| Either here or on reddit I've seen plenty of people mention the option of working as a contractor as a viable option. I have been working as a developer for 12 years. For the first six years of my career I wrote C++ / Python for a finance-adjacent firm. The second half of my career has been the typical full-stack developer stuff. Django / Pyramid / SQLAlchemy backend and several different front-end frameworks like Vue and React. It's enough to say that I'm a generalist and a decent enough programmer. I'd love the ability to work a contract for 6 months to a year and then take a few months off between gigs. But when I search for contract opportunities they seem somewhat rare. Additionally, the contract gigs I find seem to be seeking people who would prefer full-time employment but would settle for the contract as a sort of 'probationary' measure. I never seem to find opportunities where it is seen by all parties as a temporary placement. Am I looking in the wrong place?

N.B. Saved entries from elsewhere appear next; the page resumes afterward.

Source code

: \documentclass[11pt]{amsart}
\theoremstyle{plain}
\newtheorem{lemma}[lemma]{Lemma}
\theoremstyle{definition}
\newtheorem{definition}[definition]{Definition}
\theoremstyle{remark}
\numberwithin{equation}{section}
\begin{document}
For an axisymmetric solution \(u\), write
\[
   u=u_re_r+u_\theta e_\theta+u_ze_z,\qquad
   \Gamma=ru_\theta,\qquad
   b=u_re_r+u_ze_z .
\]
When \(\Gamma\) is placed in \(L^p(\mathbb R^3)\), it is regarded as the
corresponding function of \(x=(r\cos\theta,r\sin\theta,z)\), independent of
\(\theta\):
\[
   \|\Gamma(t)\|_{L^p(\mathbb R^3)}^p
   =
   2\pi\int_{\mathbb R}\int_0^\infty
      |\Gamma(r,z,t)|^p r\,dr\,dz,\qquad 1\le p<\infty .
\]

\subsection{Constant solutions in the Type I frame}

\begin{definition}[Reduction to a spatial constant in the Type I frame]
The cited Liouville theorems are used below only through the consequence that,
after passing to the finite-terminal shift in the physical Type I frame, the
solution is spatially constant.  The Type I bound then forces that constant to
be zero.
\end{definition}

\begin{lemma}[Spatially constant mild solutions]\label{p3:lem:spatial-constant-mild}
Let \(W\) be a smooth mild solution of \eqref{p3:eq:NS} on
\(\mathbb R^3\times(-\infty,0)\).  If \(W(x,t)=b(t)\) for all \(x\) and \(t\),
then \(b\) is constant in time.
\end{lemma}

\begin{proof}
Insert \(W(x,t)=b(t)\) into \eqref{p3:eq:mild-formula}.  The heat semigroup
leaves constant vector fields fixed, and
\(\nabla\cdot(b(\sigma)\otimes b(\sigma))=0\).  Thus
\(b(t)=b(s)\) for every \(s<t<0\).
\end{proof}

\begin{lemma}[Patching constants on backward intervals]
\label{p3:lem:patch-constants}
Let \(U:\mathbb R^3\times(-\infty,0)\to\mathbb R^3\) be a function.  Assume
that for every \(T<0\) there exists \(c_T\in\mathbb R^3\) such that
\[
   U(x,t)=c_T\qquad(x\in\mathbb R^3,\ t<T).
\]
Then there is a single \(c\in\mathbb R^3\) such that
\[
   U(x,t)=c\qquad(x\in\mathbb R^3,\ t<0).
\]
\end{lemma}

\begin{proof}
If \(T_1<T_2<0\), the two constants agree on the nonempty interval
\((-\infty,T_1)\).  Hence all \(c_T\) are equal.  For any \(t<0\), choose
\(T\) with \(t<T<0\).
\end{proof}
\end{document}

Are there certain employment agencies that I am not aware of that have these in abundance? Am I lacking in experience? If so, what do I need to do? I live in NYC. I would think that would be helpful but I'm not sure. |
They get all the development work, and then regular staff have to try to actually get things working, and maintain it, not knowing how or why it was built that way, but by then the contractor is off doing something else.
During the last failed project I was in the middle of, in 2003 (mostly as an observer, because I actually worked there), I was making around $42k/yr, and the guy in the next cubicle was making $200k.
He knew different things than I did, but I also knew different things than he did, so the difference in pay was because he was a contractor, and therefore considered to be valuable.
Whenever I got a chance to actually do something, my stuff would slip into production and actually work, silently and forever, so I never got to be a hero by coming in on weekends to perform miracle rescues when everything blew up. Because it didn't. One reason that I was never considered to be an asset.
Anyhow, there's government all over. Exactly every town has it, every county, and every state, and there are lots of companies already set up to feed on it, and usually always looking for bodies to throw at it. You can find a niche.